Write the listing below again, word for word.

Exercise materials:

>>

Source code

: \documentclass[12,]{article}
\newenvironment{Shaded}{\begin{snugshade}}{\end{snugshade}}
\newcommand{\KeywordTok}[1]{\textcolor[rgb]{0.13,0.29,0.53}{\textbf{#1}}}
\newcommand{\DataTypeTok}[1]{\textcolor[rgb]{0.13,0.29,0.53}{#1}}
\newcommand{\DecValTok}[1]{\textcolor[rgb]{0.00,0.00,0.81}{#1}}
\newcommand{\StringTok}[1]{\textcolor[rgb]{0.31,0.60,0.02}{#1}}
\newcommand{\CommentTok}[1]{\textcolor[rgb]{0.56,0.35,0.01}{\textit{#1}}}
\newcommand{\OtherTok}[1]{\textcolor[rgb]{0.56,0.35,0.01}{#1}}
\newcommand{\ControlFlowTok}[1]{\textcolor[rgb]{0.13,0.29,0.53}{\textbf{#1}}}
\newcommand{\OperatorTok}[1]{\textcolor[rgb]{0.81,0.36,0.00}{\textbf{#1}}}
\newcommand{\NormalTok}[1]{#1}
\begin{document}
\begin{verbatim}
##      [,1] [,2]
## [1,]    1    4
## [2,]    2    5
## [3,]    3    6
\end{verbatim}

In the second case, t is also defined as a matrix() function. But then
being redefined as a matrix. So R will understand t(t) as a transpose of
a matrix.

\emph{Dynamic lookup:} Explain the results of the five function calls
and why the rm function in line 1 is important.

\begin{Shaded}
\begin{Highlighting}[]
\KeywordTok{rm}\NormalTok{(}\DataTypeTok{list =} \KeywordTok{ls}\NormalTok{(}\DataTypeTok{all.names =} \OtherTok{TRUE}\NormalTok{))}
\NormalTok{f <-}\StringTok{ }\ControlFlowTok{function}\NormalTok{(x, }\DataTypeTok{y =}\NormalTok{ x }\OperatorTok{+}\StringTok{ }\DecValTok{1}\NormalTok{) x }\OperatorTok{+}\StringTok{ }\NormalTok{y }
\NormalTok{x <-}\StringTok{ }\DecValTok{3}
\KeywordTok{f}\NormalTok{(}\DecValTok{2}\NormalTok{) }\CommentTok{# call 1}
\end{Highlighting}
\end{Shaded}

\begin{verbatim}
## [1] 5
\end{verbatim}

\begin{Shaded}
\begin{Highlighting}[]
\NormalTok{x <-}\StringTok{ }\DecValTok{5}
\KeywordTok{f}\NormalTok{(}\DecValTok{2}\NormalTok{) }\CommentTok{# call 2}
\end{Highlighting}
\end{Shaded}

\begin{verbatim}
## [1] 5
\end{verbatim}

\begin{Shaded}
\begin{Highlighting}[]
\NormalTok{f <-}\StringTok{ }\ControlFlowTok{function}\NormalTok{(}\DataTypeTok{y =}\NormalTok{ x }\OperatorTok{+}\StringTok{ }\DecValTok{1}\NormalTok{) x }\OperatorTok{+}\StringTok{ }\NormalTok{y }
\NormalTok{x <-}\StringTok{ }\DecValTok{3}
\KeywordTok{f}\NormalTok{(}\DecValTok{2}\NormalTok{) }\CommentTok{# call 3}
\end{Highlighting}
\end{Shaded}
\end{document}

<<

Exercise response:
Source code

: \documentclass[12,]{article}
\newenvironment{Shaded}{\begin{snugshade}}{\end{snugshade}}
\newcommand{\KeywordTok}[1]{\textcolor[rgb]{0.13,0.29,0.53}{\textbf{#1}}}
\newcommand{\DataTypeTok}[1]{\textcolor[rgb]{0.13,0.29,0.53}{#1}}
\newcommand{\DecValTok}[1]{\textcolor[rgb]{0.00,0.00,0.81}{#1}}
\newcommand{\StringTok}[1]{\textcolor[rgb]{0.31,0.60,0.02}{#1}}
\newcommand{\CommentTok}[1]{\textcolor[rgb]{0.56,0.35,0.01}{\textit{#1}}}
\newcommand{\OtherTok}[1]{\textcolor[rgb]{0.56,0.35,0.01}{#1}}
\newcommand{\ControlFlowTok}[1]{\textcolor[rgb]{0.13,0.29,0.53}{\textbf{#1}}}
\newcommand{\OperatorTok}[1]{\textcolor[rgb]{0.81,0.36,0.00}{\textbf{#1}}}
\newcommand{\NormalTok}[1]{#1}
\begin{document}
\begin{verbatim}
##      [,1] [,2]
## [1,]    1    4
## [2,]    2    5
## [3,]    3    6
\end{verbatim}

In the second case, t is also defined as a matrix() function. But then
being redefined as a matrix. So R will understand t(t) as a transpose of
a matrix.

\emph{Dynamic lookup:} Explain the results of the five function calls
and why the rm function in line 1 is important.

\begin{Shaded}
\begin{Highlighting}[]
\KeywordTok{rm}\NormalTok{(}\DataTypeTok{list =} \KeywordTok{ls}\NormalTok{(}\DataTypeTok{all.names =} \OtherTok{TRUE}\NormalTok{))}
\NormalTok{f <-}\StringTok{ }\ControlFlowTok{function}\NormalTok{(x, }\DataTypeTok{y =}\NormalTok{ x }\OperatorTok{+}\StringTok{ }\DecValTok{1}\NormalTok{) x }\OperatorTok{+}\StringTok{ }\NormalTok{y }
\NormalTok{x <-}\StringTok{ }\DecValTok{3}
\KeywordTok{f}\NormalTok{(}\DecValTok{2}\NormalTok{) }\CommentTok{# call 1}
\end{Highlighting}
\end{Shaded}

\begin{verbatim}
## [1] 5
\end{verbatim}

\begin{Shaded}
\begin{Highlighting}[]
\NormalTok{x <-}\StringTok{ }\DecValTok{5}
\KeywordTok{f}\NormalTok{(}\DecValTok{2}\NormalTok{) }\CommentTok{# call 2}
\end{Highlighting}
\end{Shaded}

\begin{verbatim}
## [1] 5
\end{verbatim}

\begin{Shaded}
\begin{Highlighting}[]
\NormalTok{f <-}\StringTok{ }\ControlFlowTok{function}\NormalTok{(}\DataTypeTok{y =}\NormalTok{ x }\OperatorTok{+}\StringTok{ }\DecValTok{1}\NormalTok{) x }\OperatorTok{+}\StringTok{ }\NormalTok{y }
\NormalTok{x <-}\StringTok{ }\DecValTok{3}
\KeywordTok{f}\NormalTok{(}\DecValTok{2}\NormalTok{) }\CommentTok{# call 3}
\end{Highlighting}
\end{Shaded}
\end{document}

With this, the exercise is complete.